此れ亦愚のの至大にして、患(うれ)いの至甚(しじん)なる者なり。
倶(とも)に有術の士を、談説(だんぜい)の名有れども、而(しか)も実は相去ること千万なり。
此れ夫(か)の名は同じくhして実は異なる有る者なり。
夫れ世の愚学の人を、有術の士に比せば、猶(な)お螘垤(ぎてつ)の大陵(たいりょう)に比するがごとし、其の相去ること遠し。
而して、聖人は是非の実に審(つまび)らかに、治乱の情に察(あき)らかなり、故に其の国を治むるや、明法を正し、厳刑を陳(つら)ね、将に以て群生の乱を救い、天下の災いを去らんとす。
強き者弱きを凌がせず、衆(おお)きもの、寡(すく)なきを暴せず、耆老(きろう)遂(と)ぐるを得、幼孤長ずるを得、辺境侵(おか)されず、君臣相親しみ、父子相保(あいやす)んじて、死亡繋慮(けいりょ)の患(うれ)い無からしむ、此れ亦功を至って厚き者なり。
愚人は知らず、顧(かえ)って以て暴と為す。
愚者は固(もと)より治を欲すれども、而(しか)も其の治まる所以の者を悪(にく)み、皆危(あやう)きを悪めども、而も其の危き所以の者を喜ぶ。
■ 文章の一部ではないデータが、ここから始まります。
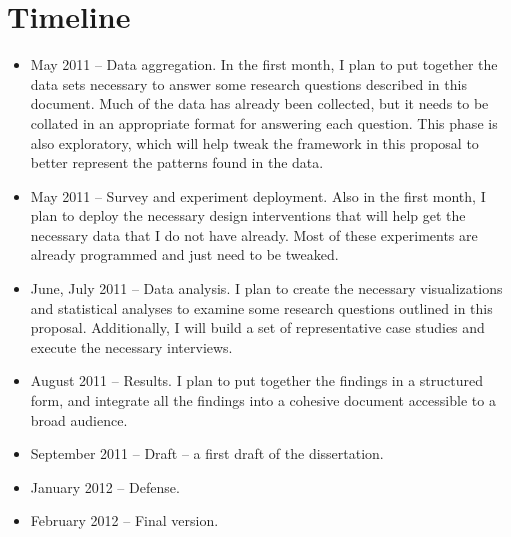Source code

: \section{Timeline}
\begin{itemize}
\item May 2011 -- Data aggregation. In the first month, I plan to put together the data sets necessary to answer some research questions described in this document. Much of the data has already been collected, but it needs to be collated in an appropriate format for answering each question.
This phase is also exploratory, which will help tweak the framework in this proposal to better represent the patterns found in the data.
\item May 2011 -- Survey and experiment deployment. Also in the first month, I plan to deploy the necessary design interventions that will help get the necessary data that I do not have already. Most of these experiments are already programmed and just need to be tweaked.
\item June, July 2011 -- Data analysis. I plan to create the necessary visualizations and statistical analyses to examine some research questions outlined in this proposal. Additionally, I will build a set of representative case studies and execute the necessary interviews.
\item August 2011 -- Results. I plan to put together the findings in a structured form, and integrate all the findings into a cohesive document accessible to a broad audience.
\item September 2011 -- Draft -- a first draft of the dissertation.
\item January 2012 -- Defense.
\item February 2012 -- Final version.
\end{itemize}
何を以て之を知る、夫(そ)れ厳刑重罰は、民の悪む所なり、而も国の治まる所以なり、百姓を哀憐(あいれん)し、刑罰を軽くするは、民の喜ぶ所なり、而も国の危き所以なり。
聖人の法を国に為すは、必ず世に逆らいて、道徳に順(したが)う。
之(これ)を知る者は、義に同じくして俗に異(こと)なり、之を知らざる者は、義に異にして、俗に同じくす。
天下之を知る者少なし、則ち義は非とせらる。
非道の位に処(お)り、衆口(しゅうこう)の謗(そし)りを被り、当世の言に溺れて、而して厳天下に当たり安きを求めんと欲するは、幾(あ)に亦()また)難からずや。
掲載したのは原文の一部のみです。